Emotion Detection (Iranian Propaganda)

This project was completed as part of the MRes Technology (Computer Science) course at the University of Portsmouth.

Summary

This project labelled Iranian state-sponsored propaganda tweets for their emotion automatically and evaluated the ability for five machine learning algorithms to accurately classify the emotion in the tweets.

The Data

This project used tweets from Twitter's election integrity datasets. These datasets consist of tweets from accounts that have been permanently suspended from the Twitter platform as they were identified as belonging to state-sponsored actors and pushed narratives on their behalf.

Data Extraction

This project was performed on tweets about the Iranian nuclear deal (JCPOA) as it was an internationally controversial issue, that Iran would likely be spreading propaganda about. To extract tweets about the nuclear deal, several keyterms were used (see here).

These keyterms were chosen after analysting the most frequent terms per month across the three (at the time) Iranian releases. Additionally, the extracted tweets were restricted to English and published between August 2013 and December 2018. Retweets were excluded to prevent the machine learning algorithms from developing a bias towards tweets that appear often as retweets.

Preprocessing

To prepare the tweets for labelling, steps were taken to transform the text in order to achieve the best possible results. These steps included: lowercase conversion, normalising accented letters, removing usernames, transforming hashtags, removing URL's, expanding contractions, removing special characters and removing stopwords. These steps were taken to improve the chance of matching words between the lexicon and the tweets, and to speed up processing.

Emotion Labelling

To label the tweets for their emotions, the NRC Emotion Lexicon was used. This lexicon covers 8 emotions: anger, anticipation, disgust, fear, joy, sadness, surprise and trust.

Emotion Detection (Machine Learning Task)

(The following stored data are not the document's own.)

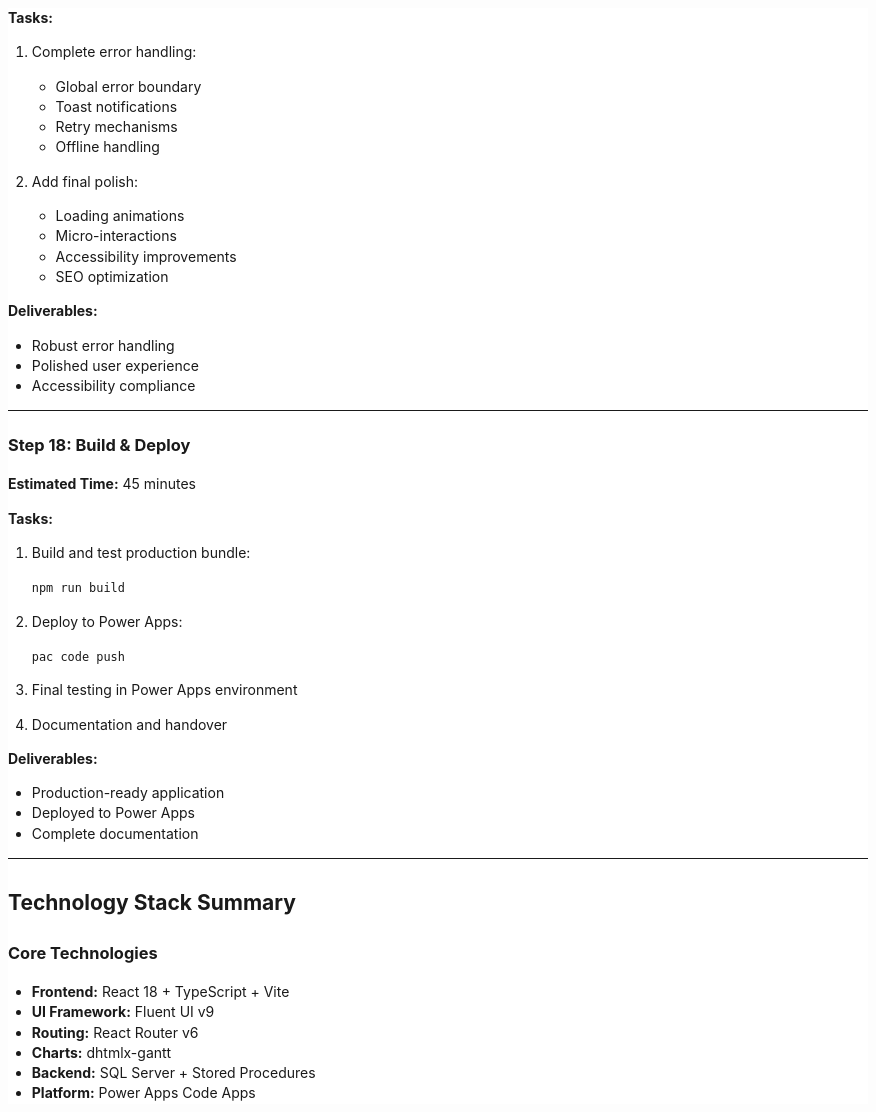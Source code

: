 **Tasks:**
1. Complete error handling:
   - Global error boundary
   - Toast notifications
   - Retry mechanisms
   - Offline handling

2. Add final polish:
   - Loading animations
   - Micro-interactions
   - Accessibility improvements
   - SEO optimization

**Deliverables:**
- Robust error handling
- Polished user experience
- Accessibility compliance

---

### Step 18: Build & Deploy
**Estimated Time:** 45 minutes

**Tasks:**
1. Build and test production bundle:
   ```bash
   npm run build
   ```

2. Deploy to Power Apps:
   ```bash
   pac code push
   ```

3. Final testing in Power Apps environment
4. Documentation and handover

**Deliverables:**
- Production-ready application
- Deployed to Power Apps
- Complete documentation

---

## Technology Stack Summary

### Core Technologies
- **Frontend:** React 18 + TypeScript + Vite
- **UI Framework:** Fluent UI v9
- **Routing:** React Router v6
- **Charts:** dhtmlx-gantt
- **Backend:** SQL Server + Stored Procedures
- **Platform:** Power Apps Code Apps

The machine learning task of emotion detection was split into a series of binary tasks. This meant that experiments were conducted to detect the presence or absence of a specific emotion. The machine learning tasks were performed on all emotions and across 5 features: unigrams, bigrams, trigrams, unigrams + bigrams, unigrams + bigrams + trigrams. The 5 algorithms used for these experiments were: K-Nearest Neighbours, Decision Tree, Naive Bayes, Support Vector Machine (with a linear kernel), and Random Forest.

Results

Not yet available.